# Solvitur Ambulando

An algebraist, a finitist, and a determinist walk into a statistics classroom. They are all the same person and worse: the teacher, so the joke is on the students.

For reasons still partly obscure to me, my department has given me the opportunity to teach an introductory probability and statistics course for a second time. People often speak of impostor syndrome in mathematics, but this is something more like double agency. I feel like an embedded resistance fighter, my mind at intervals crafting subtle acts of sabotage, constantly wary that I might be found out.

I won’t deny the usefulness of adopting a probabilistic perspective, but its utility is also my chief complaint. It is attractive to view the world probabilistically because it allows the simplification of complicated processes into rules whose efficiency outweighs the sacrifice of accuracy. This preference is very human, but it can also lead to convenient fictions which are destructive. In the scariest cases, these hazards become amplified through algorithm and automation, as described in O’Neil‘s Weapons of Math Destruction, for instance. We are nobler, and maybe more human, when we take the time to get the whole story right.

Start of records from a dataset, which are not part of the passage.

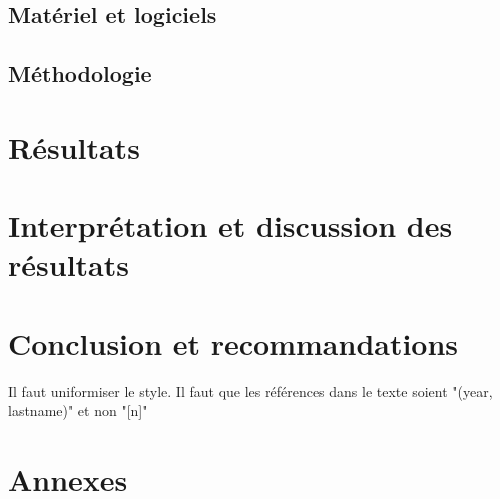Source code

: \documentclass[12pt, letterpaper]{article}
\begin{document}
\subsection{Matériel et logiciels}

\subsection{Méthodologie}

\section{Résultats}

\section{Interprétation et discussion des résultats}

\section{Conclusion et recommandations}

\clearpage 
\newpage
{
   \color{red}
   \par Il faut uniformiser le style. Il faut que les références dans le texte soient "(year, lastname)" et non "[n]"
}
\printbibliography[title={\bibname\label{bib:references}}] 
\clearpage 
\newpage
\section{Annexes}

\end{document}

So here I am, in front of a fairly large class of largely business majors, charged with teaching them a mathematical framework for the shorthands they will need to operate in an economy that pressures them (us?) to, above all else, produce, to our collective peril. How can I convey my concern to the students without giving myself away, without demeaning our purposes? Where can we find space for reflection on the apparatus that brings us together when there are eleven chapters to get through and everyone is like freaking out about how to use Bayes’ theorem before the first exam?

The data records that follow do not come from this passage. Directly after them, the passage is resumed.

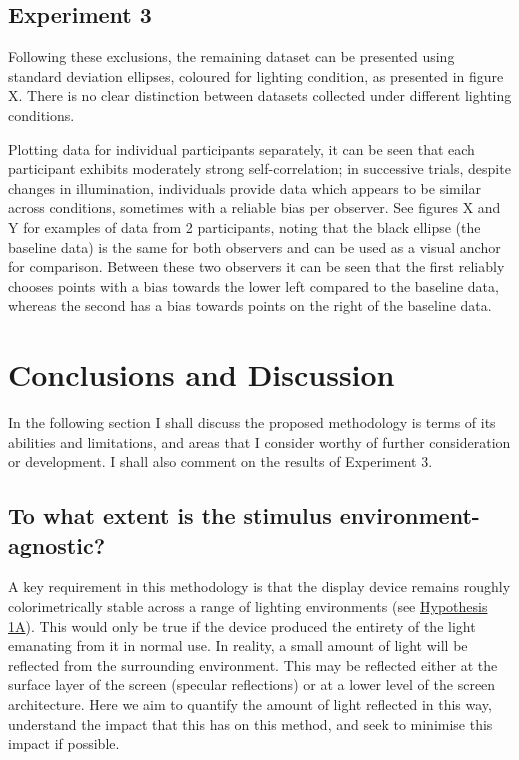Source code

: \subsection{Experiment 3}

Following these exclusions, the remaining dataset can be presented using standard deviation ellipses, coloured for lighting condition, as presented in figure X. There is no clear distinction between datasets collected under different lighting conditions.


Plotting data for individual participants separately, it can be seen that each participant exhibits moderately strong self-correlation; in successive trials, despite changes in illumination, individuals provide data which appears to be similar across conditions, sometimes with a reliable bias per observer. See figures X and Y for examples of data from 2 participants, noting that the black ellipse (the baseline data) is the same for both observers and can be used as a visual anchor for comparison. Between these two observers it can be seen that the first reliably chooses points with a bias towards the lower left compared to the baseline data, whereas the second has a bias towards points on the right of the baseline data. 



\section{Conclusions and Discussion}

In the following section I shall discuss the proposed methodology is terms of its abilities and limitations, and areas that I consider worthy of further consideration or development. I shall also comment on the results of Experiment 3.

\subsection{To what extent is the stimulus environment-agnostic?}

A key requirement in this methodology is that the display device remains roughly colorimetrically stable across a range of lighting environments (see \hyperref[list:hyp1a]{Hypothesis 1A}). This would only be true if the device produced the entirety of the light emanating from it in normal use. In reality, a small amount of light will be reflected from the surrounding environment. This may be reflected either at the surface layer of the screen (specular reflections) or at a lower level of the screen architecture. Here we aim to quantify the amount of light reflected in this way, understand the impact that this has on this method, and seek to minimise this impact if possible.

It’s not clear to me that this is possible, or at least that it’s not mutually exclusive to my having reasonable expectation of further opportunities to win my bread teaching mathematics to college students (see: economic pressures). So, one resorts to seeking nourishment from the mathematical substance of the course (it helps that we start with a good dose of combinatorics). So let me turn to the fun which motivates this post, with apologies to probabilists and statisticians everywhere for any misrepresentation of which I may be guilty.

Discussion Question:* What’s your favorite infinite discrete probability space?

*Do not attempt use in real classroom situations. The author denies any first-hand experience.

Here’s, I think, the simplest natural example: toss a coin until a heads appears, and count the number of tosses it takes. The points of the sample space can be identified with the positive integers, and so we have a discrete random variable $X$. Supposing the coin is fair, our probability function says that the chances it takes $n$ tosses to get a heads is $P(X = n) = \frac{1}{2^n}$, just by the multiplication rule for probabilities of independent events.

I shied from going further into this example with my class because it occurred to me that showing that this all makes sense requires one to know a thing or two about convergent series (they don’t, mostly). That is, you should have to prove that the sum of all probabilities in this experiment,

$\sum_{n=1}^\infty \frac{1}{2^n} =1.$

But what if we could flip the script . . .   Does the fact that this is a sum over the values of a valid probability function for an actual experiment mean that the sum does converge to 1? More broadly, can we prove things in mathematics by reference to real-world (albeit, probabailistic) phenomena?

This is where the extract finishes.